Day 14 Burgos – Hontanas – 30.5km
If you have stayed overnight in the albergue beside the cathedral it is easier to walk along the river and join the Camino at Puente de Malatos. Stay on the north side of the river, where there is a walking and cycle path, until the bridge. Otherwise pick up the Camino scallop shell signs at Calle Fernán González, then Calle del Emperador, then Calle Villalon will lead you to the bridge.
Today is a long day, and the first day on the Meseta, however stopping at Hontanas is an option. There is very little shade on the Meseta, and it can be very hot in the summer, however most of the day is along earthen tracks. Many pilgrims with less time decide to miss this part of the Camino. However it is very peaceful with wide open spaces; the Meseta is very different from my normal walking routes in Ireland and because of this I loved this section.
It is six days to Leon the next major city, if you need particular supplies e.g. contact lens cleaner it is best to purchase in Burgos before you leave, the villages are fairly small and rural for the next six days.
Unlike the slog into Burgos the walkout is beautiful and calm. There are two steep climbs and descents part way through the day right after each other from Rabe de las Calzadas. Most of the walking today is gravel and earth farm tracks.
Today there are two long stretches without guaranteed water. From Rabe de las Calzadas to Hornillos, a distance of 8km, where there are no villages and no water fountains. Between Hornillos to Hontanas, (10km), there is an albergue at San Bol,(after 5kms). Carry plenty of water.
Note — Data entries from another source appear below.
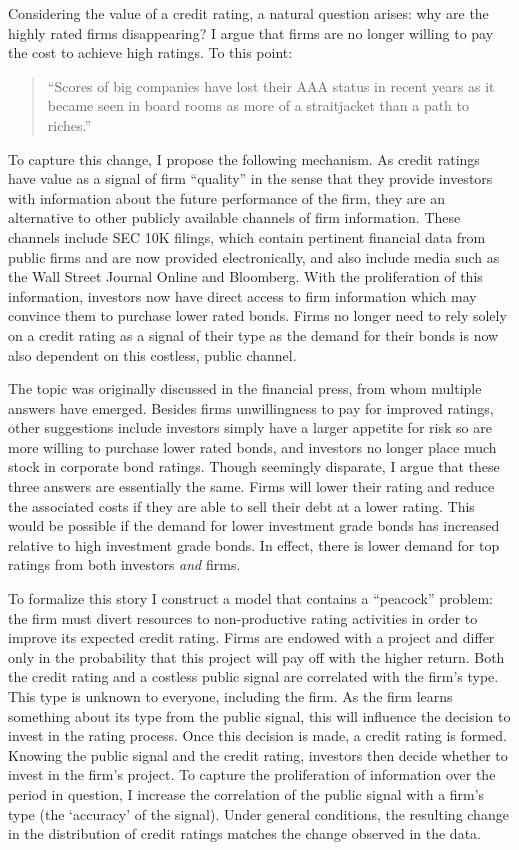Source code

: \documentclass[notitlepage]{article}
\begin{document}
Considering the value of a credit rating, a natural question arises: why are the highly rated firms disappearing? I argue that firms are no longer willing to pay the cost to achieve high ratings. To this point:
\begin{quote}
``Scores of big companies have lost their AAA status in recent years as it became seen in board rooms as more of a straitjacket than a path to riches.''
\end{quote}
To capture this change, I propose the following mechanism. As credit ratings have value as a signal of firm ``quality'' in the sense that they provide investors with information about the future performance of the firm, they are an alternative to other publicly available channels of firm information. These channels include SEC 10K filings, which contain pertinent financial data from public firms and are now provided electronically, and also include media such as the Wall Street Journal Online and Bloomberg. With the proliferation of this information, investors now have direct access to firm information which may convince them to purchase lower rated bonds. Firms no longer need to rely solely on a credit rating as a signal of their type as the demand for their bonds is now also dependent on this costless, public channel.

The topic was originally discussed in the financial press, from whom multiple answers have emerged. Besides firms unwillingness to pay for improved ratings, other suggestions include investors simply have a larger appetite for risk so are more willing to purchase lower rated bonds, and investors no longer place much stock in corporate bond ratings. Though seemingly disparate, I argue that these three answers are essentially the same. Firms will lower their rating and reduce the associated costs if they are able to sell their debt at a lower rating. This would be possible if the demand for lower investment grade bonds has increased relative to high investment grade bonds. In effect, there is lower demand for top ratings from both investors \emph{and} firms.

To formalize this story I construct a model that contains a ``peacock'' problem: the firm must divert resources to non-productive rating activities in order to improve its expected credit rating. Firms are endowed with a project and differ only in the probability that this project will pay off with the higher return. Both the credit rating and a costless public signal are correlated with the firm's type. This type is unknown to everyone, including the firm. As the firm learns something about its type from the public signal, this will influence the decision to invest in the rating process. Once this decision is made, a credit rating is formed. Knowing the public signal and the credit rating, investors then decide whether to invest in the firm's project. To capture the proliferation of information over the period in question, I increase the correlation of the public signal with a firm's type (the `accuracy' of the signal). Under general conditions, the resulting change in the distribution of credit ratings matches the change observed in the data.
\end{document}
Villalbilla de Burgos 7km, water, cafe
Villalbilla is a small suburb of Burgos with just over 1,200 inhabitants. For the historically minded there is little to hold you here and perhaps the most interesting sight will be the stork’s nest atop the Church of Asuncion. The Camino skirts the edge of Villalbilla and if you need facilities or water walk off the Camino into the village.
After Villalbilla the route now passes under the motorway, keep following the yellow arrows.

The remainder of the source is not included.